Your task
A word-for-word copy of the records that follow is needed, with every picture omitted.

[[ Records provided open ]]

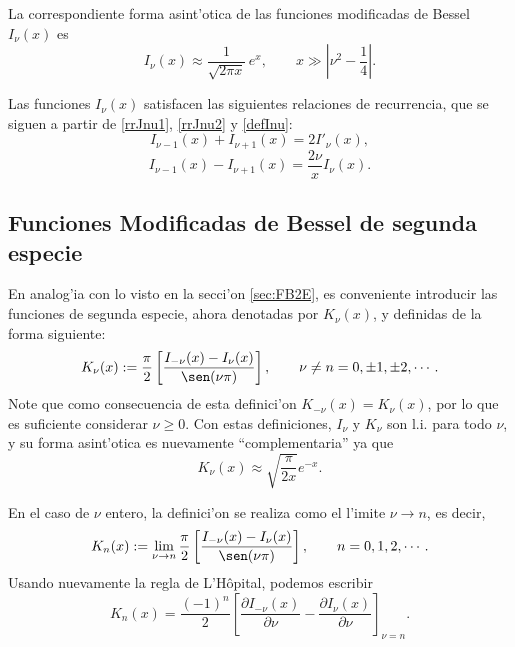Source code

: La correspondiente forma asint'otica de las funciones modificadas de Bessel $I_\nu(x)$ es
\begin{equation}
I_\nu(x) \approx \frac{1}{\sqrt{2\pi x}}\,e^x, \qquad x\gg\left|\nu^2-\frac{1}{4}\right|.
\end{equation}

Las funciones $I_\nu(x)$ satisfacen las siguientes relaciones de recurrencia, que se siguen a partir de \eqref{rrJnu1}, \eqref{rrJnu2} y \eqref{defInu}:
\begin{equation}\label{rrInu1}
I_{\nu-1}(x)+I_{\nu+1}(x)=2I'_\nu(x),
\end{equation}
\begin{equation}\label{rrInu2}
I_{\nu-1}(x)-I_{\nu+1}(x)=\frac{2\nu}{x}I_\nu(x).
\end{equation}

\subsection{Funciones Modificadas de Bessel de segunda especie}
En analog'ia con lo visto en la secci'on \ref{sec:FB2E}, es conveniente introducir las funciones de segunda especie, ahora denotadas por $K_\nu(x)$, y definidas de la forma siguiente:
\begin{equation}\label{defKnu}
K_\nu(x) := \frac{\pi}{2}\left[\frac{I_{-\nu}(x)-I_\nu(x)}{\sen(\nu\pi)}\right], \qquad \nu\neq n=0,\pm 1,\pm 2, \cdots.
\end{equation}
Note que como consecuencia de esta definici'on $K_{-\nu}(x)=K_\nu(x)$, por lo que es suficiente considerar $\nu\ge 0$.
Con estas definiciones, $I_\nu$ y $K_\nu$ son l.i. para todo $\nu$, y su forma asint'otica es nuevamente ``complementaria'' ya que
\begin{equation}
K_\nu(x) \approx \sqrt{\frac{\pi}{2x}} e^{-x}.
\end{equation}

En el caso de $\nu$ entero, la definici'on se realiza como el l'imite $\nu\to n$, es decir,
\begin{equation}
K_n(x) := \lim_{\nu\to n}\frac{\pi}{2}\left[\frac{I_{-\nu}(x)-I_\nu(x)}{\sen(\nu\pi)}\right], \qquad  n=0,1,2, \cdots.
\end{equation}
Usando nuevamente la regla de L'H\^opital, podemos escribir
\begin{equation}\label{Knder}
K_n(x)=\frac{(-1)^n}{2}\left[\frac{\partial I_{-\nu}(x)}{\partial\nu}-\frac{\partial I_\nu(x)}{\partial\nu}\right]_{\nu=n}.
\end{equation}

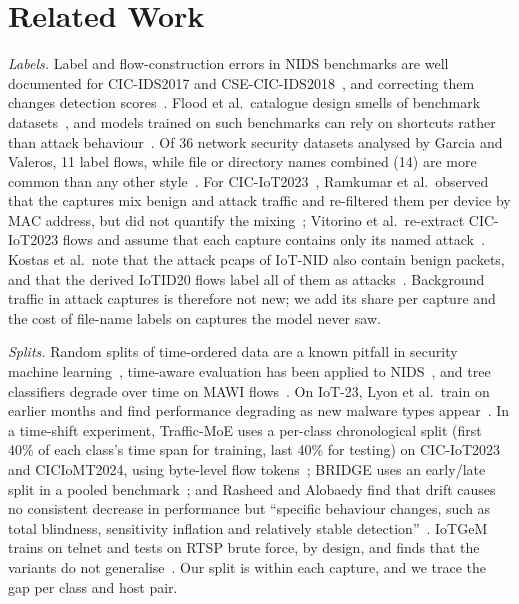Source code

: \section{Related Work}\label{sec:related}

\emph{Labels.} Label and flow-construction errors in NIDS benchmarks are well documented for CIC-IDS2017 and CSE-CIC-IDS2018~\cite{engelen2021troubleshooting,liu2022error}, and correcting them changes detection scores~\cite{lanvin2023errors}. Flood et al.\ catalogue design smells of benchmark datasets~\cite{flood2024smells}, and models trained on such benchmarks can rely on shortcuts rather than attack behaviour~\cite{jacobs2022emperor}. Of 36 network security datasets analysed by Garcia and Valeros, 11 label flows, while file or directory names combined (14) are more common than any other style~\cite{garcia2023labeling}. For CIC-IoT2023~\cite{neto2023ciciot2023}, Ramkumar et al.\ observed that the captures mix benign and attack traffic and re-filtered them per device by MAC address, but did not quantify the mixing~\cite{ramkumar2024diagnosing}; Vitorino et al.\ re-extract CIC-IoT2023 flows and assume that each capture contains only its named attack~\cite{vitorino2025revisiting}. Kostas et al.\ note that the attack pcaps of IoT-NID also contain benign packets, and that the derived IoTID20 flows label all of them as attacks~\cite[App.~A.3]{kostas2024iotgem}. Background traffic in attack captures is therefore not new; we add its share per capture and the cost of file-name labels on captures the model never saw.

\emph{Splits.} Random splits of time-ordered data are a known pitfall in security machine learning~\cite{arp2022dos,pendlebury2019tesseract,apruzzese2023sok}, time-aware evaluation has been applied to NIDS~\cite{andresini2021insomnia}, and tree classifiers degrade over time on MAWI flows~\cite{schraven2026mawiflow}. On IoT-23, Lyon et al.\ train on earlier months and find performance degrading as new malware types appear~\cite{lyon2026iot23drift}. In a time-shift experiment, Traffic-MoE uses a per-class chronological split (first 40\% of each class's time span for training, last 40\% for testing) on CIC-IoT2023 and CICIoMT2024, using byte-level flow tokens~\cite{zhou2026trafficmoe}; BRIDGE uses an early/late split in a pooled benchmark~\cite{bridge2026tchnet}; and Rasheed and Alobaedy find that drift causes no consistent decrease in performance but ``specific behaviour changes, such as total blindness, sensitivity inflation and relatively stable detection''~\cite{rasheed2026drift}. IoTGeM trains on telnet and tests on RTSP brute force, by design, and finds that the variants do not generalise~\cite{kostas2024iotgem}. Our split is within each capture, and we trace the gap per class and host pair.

[[ Records provided closed ]]

Result for this exercise
Source code

: La correspondiente forma asint'otica de las funciones modificadas de Bessel $I_\nu(x)$ es
\begin{equation}
I_\nu(x) \approx \frac{1}{\sqrt{2\pi x}}\,e^x, \qquad x\gg\left|\nu^2-\frac{1}{4}\right|.
\end{equation}

Las funciones $I_\nu(x)$ satisfacen las siguientes relaciones de recurrencia, que se siguen a partir de \eqref{rrJnu1}, \eqref{rrJnu2} y \eqref{defInu}:
\begin{equation}\label{rrInu1}
I_{\nu-1}(x)+I_{\nu+1}(x)=2I'_\nu(x),
\end{equation}
\begin{equation}\label{rrInu2}
I_{\nu-1}(x)-I_{\nu+1}(x)=\frac{2\nu}{x}I_\nu(x).
\end{equation}

\subsection{Funciones Modificadas de Bessel de segunda especie}
En analog'ia con lo visto en la secci'on \ref{sec:FB2E}, es conveniente introducir las funciones de segunda especie, ahora denotadas por $K_\nu(x)$, y definidas de la forma siguiente:
\begin{equation}\label{defKnu}
K_\nu(x) := \frac{\pi}{2}\left[\frac{I_{-\nu}(x)-I_\nu(x)}{\sen(\nu\pi)}\right], \qquad \nu\neq n=0,\pm 1,\pm 2, \cdots.
\end{equation}
Note que como consecuencia de esta definici'on $K_{-\nu}(x)=K_\nu(x)$, por lo que es suficiente considerar $\nu\ge 0$.
Con estas definiciones, $I_\nu$ y $K_\nu$ son l.i. para todo $\nu$, y su forma asint'otica es nuevamente ``complementaria'' ya que
\begin{equation}
K_\nu(x) \approx \sqrt{\frac{\pi}{2x}} e^{-x}.
\end{equation}

En el caso de $\nu$ entero, la definici'on se realiza como el l'imite $\nu\to n$, es decir,
\begin{equation}
K_n(x) := \lim_{\nu\to n}\frac{\pi}{2}\left[\frac{I_{-\nu}(x)-I_\nu(x)}{\sen(\nu\pi)}\right], \qquad  n=0,1,2, \cdots.
\end{equation}
Usando nuevamente la regla de L'H\^opital, podemos escribir
\begin{equation}\label{Knder}
K_n(x)=\frac{(-1)^n}{2}\left[\frac{\partial I_{-\nu}(x)}{\partial\nu}-\frac{\partial I_\nu(x)}{\partial\nu}\right]_{\nu=n}.
\end{equation}

Source code

: \section{Related Work}\label{sec:related}

\emph{Labels.} Label and flow-construction errors in NIDS benchmarks are well documented for CIC-IDS2017 and CSE-CIC-IDS2018~\cite{engelen2021troubleshooting,liu2022error}, and correcting them changes detection scores~\cite{lanvin2023errors}. Flood et al.\ catalogue design smells of benchmark datasets~\cite{flood2024smells}, and models trained on such benchmarks can rely on shortcuts rather than attack behaviour~\cite{jacobs2022emperor}. Of 36 network security datasets analysed by Garcia and Valeros, 11 label flows, while file or directory names combined (14) are more common than any other style~\cite{garcia2023labeling}. For CIC-IoT2023~\cite{neto2023ciciot2023}, Ramkumar et al.\ observed that the captures mix benign and attack traffic and re-filtered them per device by MAC address, but did not quantify the mixing~\cite{ramkumar2024diagnosing}; Vitorino et al.\ re-extract CIC-IoT2023 flows and assume that each capture contains only its named attack~\cite{vitorino2025revisiting}. Kostas et al.\ note that the attack pcaps of IoT-NID also contain benign packets, and that the derived IoTID20 flows label all of them as attacks~\cite[App.~A.3]{kostas2024iotgem}. Background traffic in attack captures is therefore not new; we add its share per capture and the cost of file-name labels on captures the model never saw.

\emph{Splits.} Random splits of time-ordered data are a known pitfall in security machine learning~\cite{arp2022dos,pendlebury2019tesseract,apruzzese2023sok}, time-aware evaluation has been applied to NIDS~\cite{andresini2021insomnia}, and tree classifiers degrade over time on MAWI flows~\cite{schraven2026mawiflow}. On IoT-23, Lyon et al.\ train on earlier months and find performance degrading as new malware types appear~\cite{lyon2026iot23drift}. In a time-shift experiment, Traffic-MoE uses a per-class chronological split (first 40\% of each class's time span for training, last 40\% for testing) on CIC-IoT2023 and CICIoMT2024, using byte-level flow tokens~\cite{zhou2026trafficmoe}; BRIDGE uses an early/late split in a pooled benchmark~\cite{bridge2026tchnet}; and Rasheed and Alobaedy find that drift causes no consistent decrease in performance but ``specific behaviour changes, such as total blindness, sensitivity inflation and relatively stable detection''~\cite{rasheed2026drift}. IoTGeM trains on telnet and tests on RTSP brute force, by design, and finds that the variants do not generalise~\cite{kostas2024iotgem}. Our split is within each capture, and we trace the gap per class and host pair.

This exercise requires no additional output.